SUPPLIED MATERIAL:
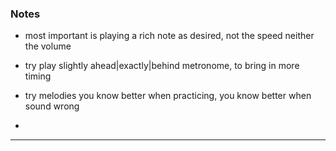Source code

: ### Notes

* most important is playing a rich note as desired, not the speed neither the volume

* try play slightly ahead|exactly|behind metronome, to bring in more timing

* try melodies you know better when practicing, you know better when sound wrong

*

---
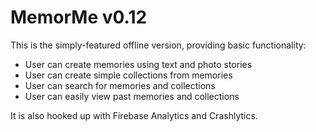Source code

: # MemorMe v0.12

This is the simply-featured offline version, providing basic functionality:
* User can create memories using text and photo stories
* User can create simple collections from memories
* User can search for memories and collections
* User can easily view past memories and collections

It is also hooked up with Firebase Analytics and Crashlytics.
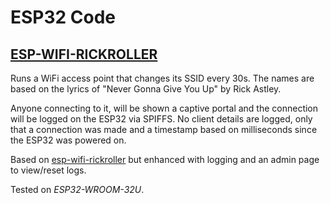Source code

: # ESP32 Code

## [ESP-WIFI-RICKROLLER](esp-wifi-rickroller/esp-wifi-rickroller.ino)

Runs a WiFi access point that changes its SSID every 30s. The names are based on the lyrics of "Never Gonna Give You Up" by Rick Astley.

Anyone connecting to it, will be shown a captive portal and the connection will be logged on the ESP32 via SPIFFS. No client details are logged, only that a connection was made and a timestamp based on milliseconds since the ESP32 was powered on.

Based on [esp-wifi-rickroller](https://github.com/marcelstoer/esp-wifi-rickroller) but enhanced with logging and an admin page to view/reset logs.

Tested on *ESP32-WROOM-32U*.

EXERCISE:
Pictures do not go in the copy; print every entry exactly as it stands.

ANSWER BOX:
Source code

: ### Notes

* most important is playing a rich note as desired, not the speed neither the volume

* try play slightly ahead|exactly|behind metronome, to bring in more timing

* try melodies you know better when practicing, you know better when sound wrong

*

---
Source code

: # MemorMe v0.12

This is the simply-featured offline version, providing basic functionality:
* User can create memories using text and photo stories
* User can create simple collections from memories
* User can search for memories and collections
* User can easily view past memories and collections

It is also hooked up with Firebase Analytics and Crashlytics.
Source code

: # ESP32 Code

## [ESP-WIFI-RICKROLLER](esp-wifi-rickroller/esp-wifi-rickroller.ino)

Runs a WiFi access point that changes its SSID every 30s. The names are based on the lyrics of "Never Gonna Give You Up" by Rick Astley.

Anyone connecting to it, will be shown a captive portal and the connection will be logged on the ESP32 via SPIFFS. No client details are logged, only that a connection was made and a timestamp based on milliseconds since the ESP32 was powered on.

Based on [esp-wifi-rickroller](https://github.com/marcelstoer/esp-wifi-rickroller) but enhanced with logging and an admin page to view/reset logs.

Tested on *ESP32-WROOM-32U*.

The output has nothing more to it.